PR Measurement News: And Now It’s the Dublin Declaration
At the fourth in a series of conferences held by Association for Measurement and Evaluation of communication (AMEC) following Barcelona, Lisbon and Hong Kong, the major theme at the Dublin conference was the continued push for measurement standards as outlined in the Barcelona Principles. An equally important topic was the need for more education about truly valid metrics, not only at the client level, but also at the agency and practitioner level.
In order to prove the value of PR and communications, well-versed measurement experts must exist within corporate and brand communication departments to explain and defend ROI-driven, outcome-based metrics to both the C-suite and to budget-slashing procurement officers.
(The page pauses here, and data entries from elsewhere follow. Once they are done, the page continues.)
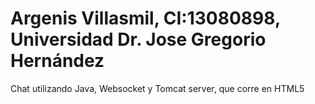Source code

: Argenis Villasmil, CI:13080898, Universidad Dr. Jose Gregorio Hernández
=============================
Chat utilizando Java, Websocket y Tomcat server, que corre en HTML5
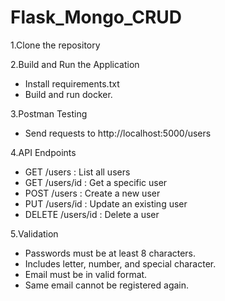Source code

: # Flask_Mongo_CRUD

1.Clone the repository

2.Build and Run the Application
- Install requirements.txt
- Build and run docker.

3.Postman Testing
- Send requests to http://localhost:5000/users

4.API Endpoints
- GET /users : List all users
- GET /users/id : Get a specific user
- POST /users : Create a new user
- PUT /users/id : Update an existing user
- DELETE /users/id : Delete a user

5.Validation
- Passwords must be at least 8 characters.
- Includes letter, number, and special character.
- Email must be in valid format.
- Same email cannot be registered again.
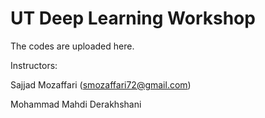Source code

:# UT Deep Learning Workshop
The codes are uploaded here.

Instructors:

Sajjad Mozaffari (smozaffari72@gmail.com)

Mohammad Mahdi Derakhshani
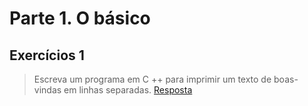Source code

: # Parte 1. O básico

## Exercícios 1

> Escreva um programa em C ++ para imprimir um texto de boas-vindas em linhas separadas.
[Resposta](Parte/exerc_1.cpp)

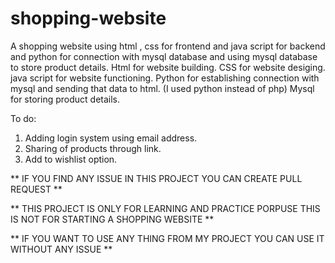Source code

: # shopping-website
A shopping website using html , css for frontend and java script for backend and python for connection with mysql database and using mysql database to store product details.
Html for website building.
CSS for website desiging.
java script for website functioning.
Python for establishing connection with mysql and sending that data to html. (I used python instead of php)
Mysql for storing product details.


To do:
  1. Adding login system using email address.
  2. Sharing of products through link.
  3. Add to wishlist option.

** IF YOU FIND ANY ISSUE IN THIS PROJECT YOU CAN CREATE PULL REQUEST **

** THIS PROJECT IS ONLY FOR LEARNING AND PRACTICE PORPUSE THIS IS NOT FOR STARTING A SHOPPING WEBSITE **

**  IF YOU WANT TO USE ANY THING FROM MY PROJECT YOU CAN USE IT WITHOUT ANY ISSUE **
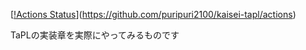 [[!Actions Status](https://github.com/puripuri2100/kaisei-tapl/workflows/CI/badge.svg)](https://github.com/puripuri2100/kaisei-tapl/actions)

TaPLの実装章を実際にやってみるものです

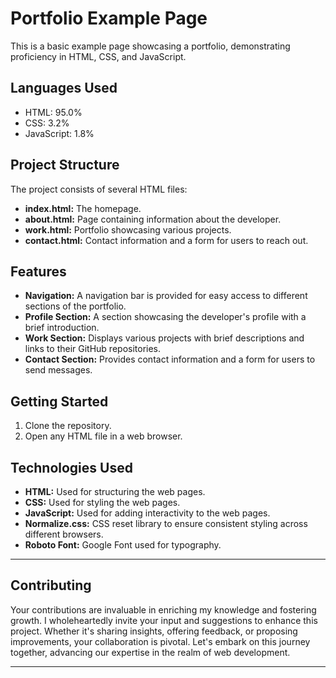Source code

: # Portfolio Example Page

This is a basic example page showcasing a portfolio, demonstrating proficiency in HTML, CSS, and JavaScript.

## Languages Used

- HTML: 95.0%
- CSS: 3.2%
- JavaScript: 1.8%

## Project Structure

The project consists of several HTML files:

- **index.html:** The homepage.
- **about.html:** Page containing information about the developer.
- **work.html:** Portfolio showcasing various projects.
- **contact.html:** Contact information and a form for users to reach out.

## Features

- **Navigation:** A navigation bar is provided for easy access to different sections of the portfolio.
- **Profile Section:** A section showcasing the developer's profile with a brief introduction.
- **Work Section:** Displays various projects with brief descriptions and links to their GitHub repositories.
- **Contact Section:** Provides contact information and a form for users to send messages.

## Getting Started

1. Clone the repository.
2. Open any HTML file in a web browser.

## Technologies Used

- **HTML:** Used for structuring the web pages.
- **CSS:** Used for styling the web pages.
- **JavaScript:** Used for adding interactivity to the web pages.
- **Normalize.css:** CSS reset library to ensure consistent styling across different browsers.
- **Roboto Font:** Google Font used for typography.

---
## Contributing

Your contributions are invaluable in enriching my knowledge and fostering growth. I wholeheartedly invite your input and suggestions to enhance this project. Whether it's sharing insights, offering feedback, or proposing improvements, your collaboration is pivotal. Let's embark on this journey together, advancing our expertise in the realm of web development.

---

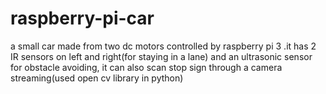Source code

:# raspberry-pi-car
a small car made from two dc motors controlled by raspberry pi 3 .it has 2 IR sensors on left and right(for staying in a lane) and an ultrasonic sensor for obstacle avoiding, it can also scan stop sign through a camera streaming(used open cv library in python)
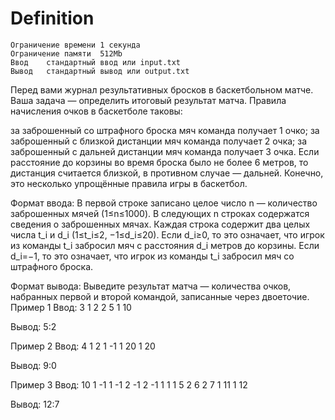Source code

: # Definition

    Ограничение времени	1 секунда
    Ограничение памяти	512Mb
    Ввод	стандартный ввод или input.txt
    Вывод	стандартный вывод или output.txt

Перед вами журнал результативных бросков в баскетбольном матче. Ваша задача — определить итоговый результат матча.
Правила начисления очков в баскетболе таковы:

за заброшенный со штрафного броска мяч команда получает 1 очко;
за заброшенный с близкой дистанции мяч команда получает 2 очка;
за заброшенный с дальней дистанции мяч команда получает 3 очка.
Если расстояние до корзины во время броска было не более 
6 метров, то дистанция считается близкой, в противном случае — дальней. Конечно, это несколько упрощённые правила игры в баскетбол.

Формат ввода:
В первой строке записано целое число 
n — количество заброшенных мячей (1≤n≤1000). В следующих n строках содержатся сведения о заброшенных мячах. Каждая строка содержит два целых числа t_i и d_i (1≤t_i≤2, −1≤d_i≤20). Если d_i≥0, то это означает, что игрок из команды t_i забросил мяч с расстояния d_i метров до корзины. Если d_i=−1, то это означает, что игрок из команды t_i забросил мяч со штрафного броска.

Формат вывода:
Выведите результат матча — количества очков, набранных первой и второй командой, записанные через двоеточие.
Пример 1
Ввод:
3
1 2
2 5
1 10

Вывод:
5:2

Пример 2
Ввод:
4
1 2
1 -1
1 20
1 20

Вывод:
9:0

Пример 3
Ввод:
10
1 -1
1 -1
2 -1
2 -1
1 1
1 5
2 6
2 7
1 11
1 12

Вывод:
12:7
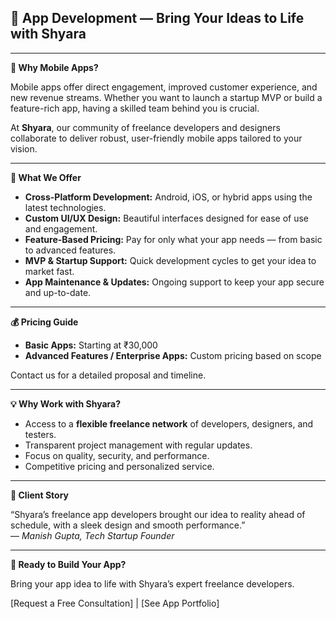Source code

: 

## 	**📄 App Development — Bring Your Ideas to Life with Shyara**

---

**📱 Why Mobile Apps?**

Mobile apps offer direct engagement, improved customer experience, and new revenue streams. Whether you want to launch a startup MVP or build a feature-rich app, having a skilled team behind you is crucial.

At **Shyara**, our community of freelance developers and designers collaborate to deliver robust, user-friendly mobile apps tailored to your vision.

---

**🎯 What We Offer**

* **Cross-Platform Development:** Android, iOS, or hybrid apps using the latest technologies.  
* **Custom UI/UX Design:** Beautiful interfaces designed for ease of use and engagement.  
* **Feature-Based Pricing:** Pay for only what your app needs — from basic to advanced features.  
* **MVP & Startup Support:** Quick development cycles to get your idea to market fast.  
* **App Maintenance & Updates:** Ongoing support to keep your app secure and up-to-date.

---

**💰 Pricing Guide**

* **Basic Apps:** Starting at ₹30,000  
* **Advanced Features / Enterprise Apps:** Custom pricing based on scope

Contact us for a detailed proposal and timeline.

---

**💡 Why Work with Shyara?**

* Access to a **flexible freelance network** of developers, designers, and testers.  
* Transparent project management with regular updates.  
* Focus on quality, security, and performance.  
* Competitive pricing and personalized service.

---

**💬 Client Story**

“Shyara’s freelance app developers brought our idea to reality ahead of schedule, with a sleek design and smooth performance.”  
— *Manish Gupta, Tech Startup Founder*

---

**🚀 Ready to Build Your App?**

Bring your app idea to life with Shyara’s expert freelance developers.

\[Request a Free Consultation\] | \[See App Portfolio\]

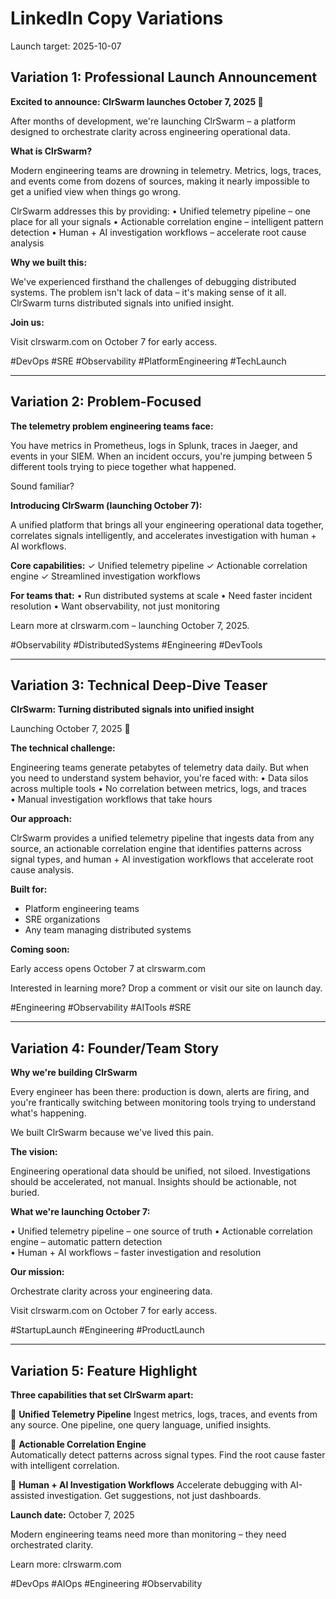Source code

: # LinkedIn Copy Variations

Launch target: 2025-10-07

## Variation 1: Professional Launch Announcement

**Excited to announce: ClrSwarm launches October 7, 2025 🚀**

After months of development, we're launching ClrSwarm – a platform designed to orchestrate clarity across engineering operational data.

**What is ClrSwarm?**

Modern engineering teams are drowning in telemetry. Metrics, logs, traces, and events come from dozens of sources, making it nearly impossible to get a unified view when things go wrong.

ClrSwarm addresses this by providing:
• Unified telemetry pipeline – one place for all your signals
• Actionable correlation engine – intelligent pattern detection
• Human + AI investigation workflows – accelerate root cause analysis

**Why we built this:**

We've experienced firsthand the challenges of debugging distributed systems. The problem isn't lack of data – it's making sense of it all. ClrSwarm turns distributed signals into unified insight.

**Join us:**

Visit clrswarm.com on October 7 for early access.

#DevOps #SRE #Observability #PlatformEngineering #TechLaunch

---

## Variation 2: Problem-Focused

**The telemetry problem engineering teams face:**

You have metrics in Prometheus, logs in Splunk, traces in Jaeger, and events in your SIEM. When an incident occurs, you're jumping between 5 different tools trying to piece together what happened.

Sound familiar?

**Introducing ClrSwarm (launching October 7):**

A unified platform that brings all your engineering operational data together, correlates signals intelligently, and accelerates investigation with human + AI workflows.

**Core capabilities:**
✓ Unified telemetry pipeline
✓ Actionable correlation engine
✓ Streamlined investigation workflows

**For teams that:**
• Run distributed systems at scale
• Need faster incident resolution
• Want observability, not just monitoring

Learn more at clrswarm.com – launching October 7, 2025.

#Observability #DistributedSystems #Engineering #DevTools

---

## Variation 3: Technical Deep-Dive Teaser

**ClrSwarm: Turning distributed signals into unified insight**

Launching October 7, 2025 🎯

**The technical challenge:**

Engineering teams generate petabytes of telemetry data daily. But when you need to understand system behavior, you're faced with:
• Data silos across multiple tools
• No correlation between metrics, logs, and traces  
• Manual investigation workflows that take hours

**Our approach:**

ClrSwarm provides a unified telemetry pipeline that ingests data from any source, an actionable correlation engine that identifies patterns across signal types, and human + AI investigation workflows that accelerate root cause analysis.

**Built for:**
- Platform engineering teams
- SRE organizations
- Any team managing distributed systems

**Coming soon:**

Early access opens October 7 at clrswarm.com

Interested in learning more? Drop a comment or visit our site on launch day.

#Engineering #Observability #AITools #SRE

---

## Variation 4: Founder/Team Story

**Why we're building ClrSwarm**

Every engineer has been there: production is down, alerts are firing, and you're frantically switching between monitoring tools trying to understand what's happening.

We built ClrSwarm because we've lived this pain.

**The vision:**

Engineering operational data should be unified, not siloed. Investigations should be accelerated, not manual. Insights should be actionable, not buried.

**What we're launching October 7:**

• Unified telemetry pipeline – one source of truth
• Actionable correlation engine – automatic pattern detection  
• Human + AI workflows – faster investigation and resolution

**Our mission:**

Orchestrate clarity across your engineering data.

Visit clrswarm.com on October 7 for early access.

#StartupLaunch #Engineering #ProductLaunch

---

## Variation 5: Feature Highlight

**Three capabilities that set ClrSwarm apart:**

🔹 **Unified Telemetry Pipeline**
Ingest metrics, logs, traces, and events from any source. One pipeline, one query language, unified insights.

🔹 **Actionable Correlation Engine**  
Automatically detect patterns across signal types. Find the root cause faster with intelligent correlation.

🔹 **Human + AI Investigation Workflows**
Accelerate debugging with AI-assisted investigation. Get suggestions, not just dashboards.

**Launch date:** October 7, 2025

Modern engineering teams need more than monitoring – they need orchestrated clarity.

Learn more: clrswarm.com

#DevOps #AIOps #Engineering #Observability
Social media was front and center in most discussions – both regarding the shape of how to properly measure social media, but also how to establish transparency within social media listening and measurement programs. Discussions were very action driven and delegates were asked to vote on where the organization should focus next. The results of this vote, entitled the Dublin Declaration, will be appearing soon and will help drive along the professionalization of the measurement industry. For those interested, the Twitter stream from the conference was vibrant. AMEC is seeking additional input from conference participants. #amec2012 to follow the tweets. More information is available at www.amecorg.com
Earlier in June, three major steps toward standards for public relations research and measurement were unveiled and outlined in a paper from the Institute for Public Relations (IPR) Measurement Commission on on “Proposed Interim Standards for Metrics in Traditional Media Analysis.” The paper, authored by Marianne Eisenmann, head of communications research and measurement, Chandler Chicco Companies, (with contributions from several coalition members including PRIME CEO Mark Weiner) makes recommendations for calculating some of the most common data points in traditional media analysis such as impressions, tone and quality. Interested parties may comment on the evolving interim standards on the IPR website. www.instituteforpr.org
Interestingly, in a 1995 article appearing in O’Dwyer’s newsletter, Weiner adamantly called for universal standards to measure PR effectiveness. He wrote “to those pushing for a universal standard for measuring PR effectiveness, I would rather advocate that certain measures be standardized. For example, within media relations, standardized measures might include Media coverage…Awareness…and Behavior.” He went on to add that “I believe that the process be standardized. For example…a standardized PR research process would consist of a four step process: Audit….Strategy development…Implementation…Evaluation.
“These measures and procedures should resemble those currently undertaken in other marketing and communications disciplines. They promote synergistic thinking and integrated marketing conclusions,” Weiner said.
This and more are echoed in the IPR/Eisenmann paper as well as the Dublin Declaration, offering recommendations for how to calculate some of the most commonly debated data points in traditional media analysis that are core to PR measurement and evaluation. Pending industry feedback, the next steps are to expand these recommendations to encompass additional aspects of traditional media analysis.